(Reuters) - Shares of Nikola Corp (O:NKLA) on Wednesday reversed course to trade up as much as 6% from premarket losses, resulting in $24 million in mark-to-market losses for those betting against the stock, according to financial analytics firm S3 Partners.
While shares shorted on the electric automaker had been decreasing over the last month, shorting picked up pace since a report by Hindenburg last week, S3 Partners said.
In its scathing report, the short-seller alleged Nikola of misleading investors and partners. But the electric carmaker has denied the charge and accused Hindenburg of manipulating the stock.

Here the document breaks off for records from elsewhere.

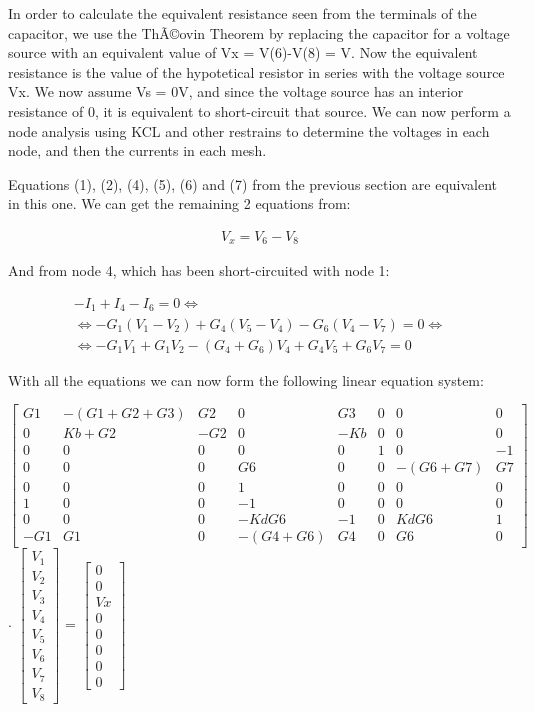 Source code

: In order to calculate the equivalent resistance seen from the terminals of the capacitor, we use the ThÃ©ovin Theorem by replacing the capacitor for a voltage source with an equivalent value of Vx = V(6)-V(8) =  V. Now the equivalent resistance is the value of the hypotetical resistor in series with the voltage source Vx. We now assume Vs = 0V, and since the voltage source has an interior resistance of 0, it is equivalent to short-circuit that source. We can now perform a node analysis using KCL and other restrains to determine the voltages in each node, and then the currents in each mesh.

Equations (1), (2), (4), (5), (6) and (7) from the previous section are equivalent in this one. We can get the remaining 2 equations from:

\begin{gather}
	V_x=V_6-V_8
\end{gather}

And from node 4, which has been short-circuited with node 1:

\begin{gather}
	-I_1+I_4-I_6=0 \iff \nonumber \\
	\iff -G_1(V_1-V_2)+G_4(V_5-V_4)-G_6(V_4-V_7)=0 \iff \\
	\iff -G_1V_1+G_1V_2-(G_4+G_6)V_4+G_4V_5+G_6V_7=0 \nonumber
\end{gather}

With all the equations we can now form the following linear equation system:

\fontsize{8}{12}\selectfont
$\begin{bmatrix}
    G1 & -(G1+G2+G3) & G2 & 0 & G3 & 0 & 0 & 0 \\
    0 & Kb+G2 & -G2 & 0 & -Kb & 0 & 0 & 0 \\
    0 & 0 & 0 & 0 & 0 & 1 & 0 & -1 \\
    0 & 0 & 0 & G6 & 0 & 0 & -(G6+G7) & G7 \\
    0 & 0 & 0 & 1 & 0 & 0 & 0 & 0 \\
    1 & 0 & 0 & -1 & 0 & 0 & 0 & 0 \\
    0 & 0 & 0 & -KdG6 & -1 & 0 & KdG6 & 1 \\
    -G1 & G1 & 0 & -(G4+G6) & G4 & 0 & G6 & 0
\end{bmatrix}$ $\cdot$
$\begin{bmatrix}
     V_1 \\V_2 \\V_3 \\V_4 \\V_5 \\V_6 \\V_7 \\V_8
\end{bmatrix}$ =
$\begin{bmatrix}
    0 \\0 \\Vx \\0 \\0 \\0 \\0 \\0 
\end{bmatrix}$

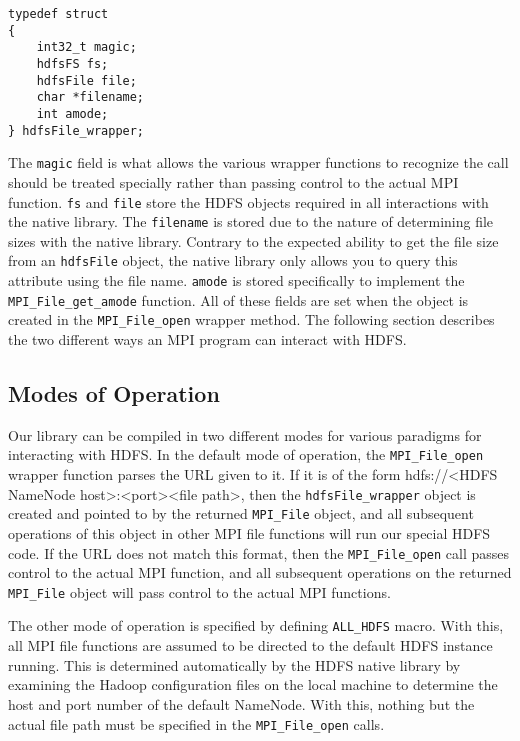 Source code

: \begin{lstlisting}
typedef struct
{
	int32_t magic;
	hdfsFS fs;
	hdfsFile file;
	char *filename;
	int amode;
} hdfsFile_wrapper;
\end{lstlisting}

The \texttt{magic} field is what allows the various wrapper functions to
recognize the call should be treated specially rather than passing control to
the actual MPI function. \texttt{fs} and \texttt{file} store the HDFS objects
required in all interactions with the native library. The \texttt{filename} is
stored due to the nature of determining file sizes with the native library.
Contrary to the expected ability to get the file size from an \texttt{hdfsFile}
object, the native library only allows you to query this attribute using the
file name. \texttt{amode} is stored specifically to implement the
\texttt{MPI\_File\_get\_amode} function. All of these fields are set when the
object is created in the \texttt{MPI\_File\_open} wrapper method. The following
section describes the two different ways an MPI program can interact with HDFS.

\subsection{Modes of Operation}
Our library can be compiled in two different modes for various paradigms for
interacting with HDFS. In the default mode of operation, the
\texttt{MPI\_File\_open} wrapper function parses the URL given to it. If it is
of the form hdfs://<HDFS NameNode host>:<port><file path>, then the
\texttt{hdfsFile\_wrapper} object is created and pointed to by the returned
\texttt{MPI\_File} object, and all subsequent operations of this object in other
MPI file functions will run our special HDFS code. If the URL does not match
this format, then the \texttt{MPI\_File\_open} call passes control to the actual
MPI function, and all subsequent operations on the returned \texttt{MPI\_File}
object will pass control to the actual MPI functions. 

The other mode of operation is specified by defining \texttt{ALL\_HDFS} macro.
With this, all MPI file functions are assumed to be directed to the default HDFS
instance running. This is determined automatically by the HDFS native library by
examining the Hadoop configuration files on the local machine to determine the
host and port number of the default NameNode. With this, nothing but the actual
file path must be specified in the \texttt{MPI\_File\_open} calls. 

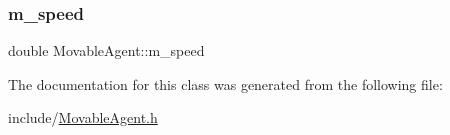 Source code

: \subsubsection{\texorpdfstring{m\_speed}{m\_speed}}
{\footnotesize\ttfamily double Movable\+Agent\+::m\+\_\+speed\hspace{0.3cm}{\ttfamily [private]}}



The documentation for this class was generated from the following file\+:\begin{DoxyCompactItemize}
\item 
include/\mbox{\hyperlink{_movable_agent_8h}{Movable\+Agent.\+h}}\end{DoxyCompactItemize}
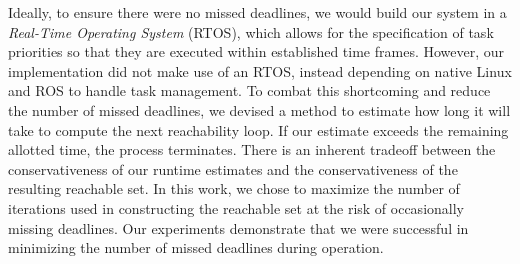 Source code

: \documentclass[manuscript,screen,review]{acmart}
\newcommand{\todo}[1]{\textcolor{red}{\textbf{\underline{TODO:}} #1}}
\begin{document}
Ideally, to ensure there were no missed deadlines, we would build our system in a \emph{Real-Time Operating System} (RTOS), which allows for the specification of task priorities so that they are executed within established time frames. However, our implementation did not make use of an RTOS, instead depending on native Linux and ROS to handle task management. To combat this shortcoming and reduce the number of missed deadlines, we devised a method to estimate how long it will take to compute the next reachability loop.  If our estimate exceeds the remaining allotted time, the process terminates. There is an inherent tradeoff between the conservativeness of our runtime estimates and the conservativeness of the resulting reachable set. In this work, we chose to maximize the number of iterations used in constructing the reachable set at the risk of occasionally missing deadlines. Our experiments demonstrate that we were successful in minimizing the number of missed deadlines during operation. %







\end{document}
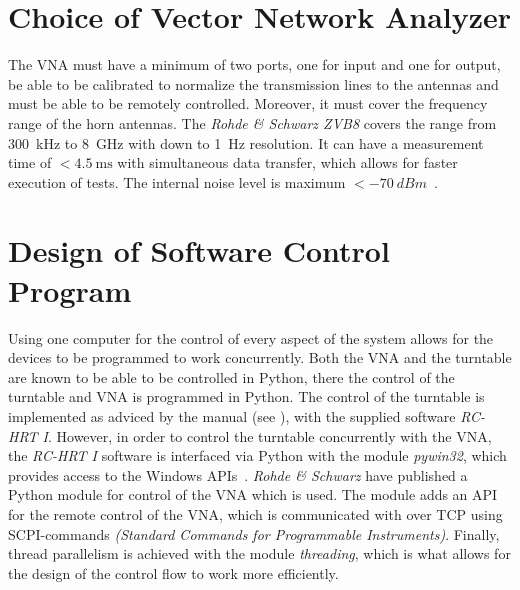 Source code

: 
\section{Choice of Vector Network Analyzer}
The VNA must have a minimum of two ports, one for input and one for output, be able to be calibrated to normalize the transmission lines to the antennas and must be able to be remotely controlled. Moreover, it must cover the frequency range of the horn antennas. The \textit{Rohde \& Schwarz ZVB8} covers the range from \SI{300}{\kilo\hertz} to \SI{8}{\giga\hertz} with down to \SI{1}{\hertz} resolution. It can have a measurement time of $<\SI{4.5}{\milli\second}$ with simultaneous data transfer, which allows for faster execution of tests. The internal noise level is maximum $<-\SI{70}{dBm}$~\cite[p. 14]{vna_data_sheet_spec}.



\section{Design of Software Control Program}
Using one computer for the control of every aspect of the system allows for the devices to be programmed to work concurrently. Both the VNA and the turntable are known to be able to be controlled in Python, there the control of the turntable and VNA is programmed in Python. The control of the turntable is implemented as adviced by the manual (see \cite{hrt_i_manual}), with the supplied software \textit{RC-HRT I}. However, in order to control the turntable concurrently with the VNA, the \textit{RC-HRT I} software is interfaced via Python with the module \textit{pywin32}, which provides access to the Windows APIs~\cite{pywin32}. \textit{Rohde \& Schwarz} have published a Python module for control of the VNA which is used. The module adds an API for the remote control of the VNA, which is communicated with over TCP using SCPI-commands \textit{(Standard Commands for Programmable Instruments)}. Finally, thread parallelism is achieved with the module \textit{threading}, which is what allows for the design of the control flow to work more efficiently.



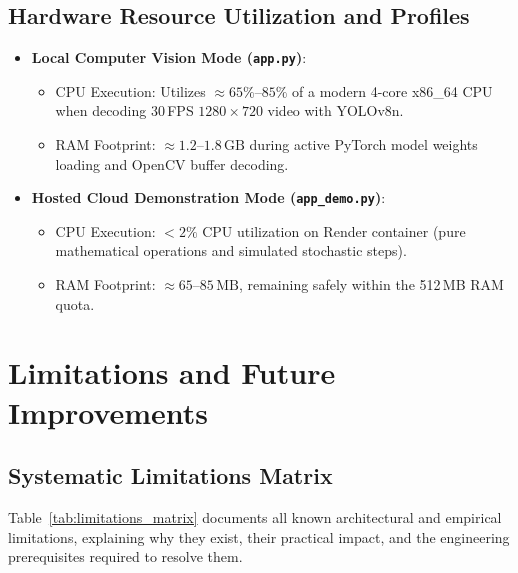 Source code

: \documentclass[11pt,a4paper,oneside]{report}
\begin{document}
\section{Hardware Resource Utilization and Profiles}
\begin{itemize}[leftmargin=*]
    \item \textbf{Local Computer Vision Mode (\texttt{app.py})}:
    \begin{itemize}
        \item CPU Execution: Utilizes $\approx 65\%\text{--}85\%$ of a modern 4-core x86\_64 CPU when decoding 30\,FPS $1280 \times 720$ video with YOLOv8n.
        \item RAM Footprint: $\approx 1.2\text{--}1.8\,\text{GB}$ during active PyTorch model weights loading and OpenCV buffer decoding.
    \end{itemize}
    \item \textbf{Hosted Cloud Demonstration Mode (\texttt{app\_demo.py})}:
    \begin{itemize}
        \item CPU Execution: $< 2\%$ CPU utilization on Render container (pure mathematical operations and simulated stochastic steps).
        \item RAM Footprint: $\approx 65\text{--}85\,\text{MB}$, remaining safely within the 512\,MB RAM quota.
    \end{itemize}
\end{itemize}



\chapter{Limitations and Future Improvements}

\section{Systematic Limitations Matrix}
Table~\ref{tab:limitations_matrix} documents all known architectural and empirical limitations, explaining why they exist, their practical impact, and the engineering prerequisites required to resolve them.
\end{document}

Shares shorted on Nikola decreased by 362,000 units worth $12 million last month, according to S3. But over the last week, there were 2.2 million of new short sales.
"Short sellers are burning through the last of the stock borrows over the last week with 2.2 million of new short sales, worth $74 million," said Ihor Dusaniwsky, managing director of Predictive Analytics at S3.
A short sale involves borrowing of shares by an investor who then sells them expecting to buy back at a lower price to pay back the loan.
S3 said stock borrowing fees on existing shorts were 11.33%, but for new shorts, they were trending as high as 50%.
Short interest on Nikola currently stood at $387 million, or 8.69% of its outstanding shares, S3 said.